バイス戦(3)
「てめえ!」
ザシュ!
「この・・・!」
ザン!
「・・・すごい」
ハルはやってくる敵を流れるように切っていく。今までと、否前よりも速くなっていく。クレアは近づいてくる多を寄せ付けないハルの動きに圧倒されていた。しかし、ガレスは、
「ほーあれが噂の『オールゼロ』か・・・大方味方のエンチャント使っていい気になっているだけだろう」
ハルの実力だということを全く知らずバカにしているかのように言う。そして、
「やっと着いた・・・」
「ハル君!」
「クレアさん・・・」
ハルはクレアの安否を確認して安心していた。ガレスはその光景を見てあざ笑う。
「おいおいまだ安心するのははええんじゃねえか?」
「あんたがガレスか?」
「そうだ。おいおい、ガキが俺に楯突こうなんてどうなるかわかっているだろうな?」
「いいからクレアさんを檻から出せ!」
「おい・・・俺が誰だが分かってんのか?」
「しらない」
「てめええええ!」
挑発に見向きもしないハルにガレスは怒りをあらわにする。
「いいだろう、そんなに泣きたいんだったら泣かせてやるよ!」
ガレスは背中にある大剣を抜き、ハルに突っ込んできた。
ガキン!!!!!!!!!!!ガガガガガガガガガ!!!!!!!!!!!!!1
「ハル君!」
ガレスの巨大な大剣に押しつぶされそうに見えていたハルを見て不安そうに声を上げるクレア。

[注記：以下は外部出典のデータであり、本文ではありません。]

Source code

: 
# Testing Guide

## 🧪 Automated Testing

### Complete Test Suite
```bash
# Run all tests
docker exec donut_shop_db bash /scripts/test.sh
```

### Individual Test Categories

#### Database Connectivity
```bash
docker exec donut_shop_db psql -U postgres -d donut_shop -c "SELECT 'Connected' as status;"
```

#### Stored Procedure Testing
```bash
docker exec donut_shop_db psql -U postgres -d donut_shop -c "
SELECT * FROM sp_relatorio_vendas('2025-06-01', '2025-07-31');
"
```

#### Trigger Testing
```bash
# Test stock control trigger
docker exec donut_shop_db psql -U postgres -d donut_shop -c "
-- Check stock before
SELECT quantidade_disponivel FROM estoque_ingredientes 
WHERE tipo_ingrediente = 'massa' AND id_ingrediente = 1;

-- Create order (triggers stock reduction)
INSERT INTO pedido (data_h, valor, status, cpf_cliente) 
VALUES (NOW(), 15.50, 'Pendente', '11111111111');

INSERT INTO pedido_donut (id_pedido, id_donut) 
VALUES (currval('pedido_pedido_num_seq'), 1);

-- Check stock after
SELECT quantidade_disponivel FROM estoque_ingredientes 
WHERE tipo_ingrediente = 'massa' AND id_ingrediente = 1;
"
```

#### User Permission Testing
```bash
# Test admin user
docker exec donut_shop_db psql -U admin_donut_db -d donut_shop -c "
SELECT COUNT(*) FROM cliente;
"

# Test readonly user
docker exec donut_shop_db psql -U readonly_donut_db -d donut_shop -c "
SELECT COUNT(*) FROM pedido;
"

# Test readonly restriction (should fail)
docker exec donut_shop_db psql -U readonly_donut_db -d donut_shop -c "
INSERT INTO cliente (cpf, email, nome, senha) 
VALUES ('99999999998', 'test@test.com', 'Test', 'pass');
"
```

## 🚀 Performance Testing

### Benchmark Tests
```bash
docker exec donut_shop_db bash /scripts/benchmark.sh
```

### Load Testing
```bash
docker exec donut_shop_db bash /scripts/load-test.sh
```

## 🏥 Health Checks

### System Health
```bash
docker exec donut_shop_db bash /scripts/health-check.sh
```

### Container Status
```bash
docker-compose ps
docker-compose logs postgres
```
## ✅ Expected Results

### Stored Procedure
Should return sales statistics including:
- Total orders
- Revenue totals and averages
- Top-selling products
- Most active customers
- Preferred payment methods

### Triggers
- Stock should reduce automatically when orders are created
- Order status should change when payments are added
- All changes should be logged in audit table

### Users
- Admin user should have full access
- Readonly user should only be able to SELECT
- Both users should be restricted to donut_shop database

「この剣はなあ、第15階層のボスどんな攻撃も通さないと言われているぐらい固いゴライアスの表皮を集めて作った大剣なんだとよお!!!!お前のそのちゃっちい剣じゃ、すぐに折れちまうかもな!!!!!」
ガガガガガガガッガガガガ!!!!!!!!!!
ガレスの大剣とハルのブライトバスターがぶつかり合う。
「そんなものなんでお前なんかが持っているんだ」
ハルが冷たくガレスを見てそういうとガレスはにやにやと言う。
「こいつはなあ。もらったんだよ、この大剣の持ち主になあ。
「ごめんなさい。殺さないで」って泣きながらなあ!
アッハハハハ!!!!!!!あれは傑作だった」
「ひどい・・・」
クレアはガレスの最低な行為に手を覆うしかなかった。
「さああ!!お前もあいつみたいに泣いてくれるといいなあ!!!!!!」
パキン!
鳴り響いていた金属音は消え、折れた剣の音がした。
「なんだとおおおおおおおおおおお。なんで俺の大剣がああああああ!!!!!!!」
ただし折れたのはガレスの大剣の方だった。
「貴様!!!何をしたあああ!」
怒りを止められないガレスが叫ぶ。
「さっきまで入れてた力をもっと入れただけだよ。それにこれはある人が作ってくれたとびっきりの剣だからな」
そうハルが笑う。
「俺はバイスのリーダー、ガレスだぞ!!!!!てめえみたいなできそこないにまけるわけがねええええええええ!!!!!!!!」
雄叫びとともに真正面から突っ込んでくるガレス。そのガレスを見てハルはブライトバスターを構え、
タッ
次の瞬間ガレスに見えない速さでガレスの後ろにたっていた。
「え・・・」
ガレスは振り返ろうとするが
ブシュウウウウウウウウウウ!
次の瞬間血を吹き出しながら倒れていった。
「ハル君!」
「クレアさん!」
ガレスを倒したハルは、急いでクレアのもとに駆け寄っていった。
「ごめんね、私のせいで・・・」
「大丈夫ですよ。クレアさんは何も悪くない」
「・・・アリスから聞いた私の事?」
「聞きました」
「どう思った?」
心配そうにクレアはそういった。ガレスの前ではあんな風に見栄を張れたのだが、本当にハルがそう思ってくれているかはわからない。しかし、
「・・・僕にとってはクレアさんはクレアさんですよ。いつも頼りになる心配性で優しいお姉さんみたいな存在です」
「ハル君・・・」
クレアはその言葉を聞いて安心したような顔をしていた。
「種族なんて関係ありません。どんなあなたでも中身は変わらない。僕の大切な人です。だからクレアさん、
一緒に帰りましょう
」
「うん!」
クレアはその差し伸べられているハルの手をつかみ笑顔でうなずいた。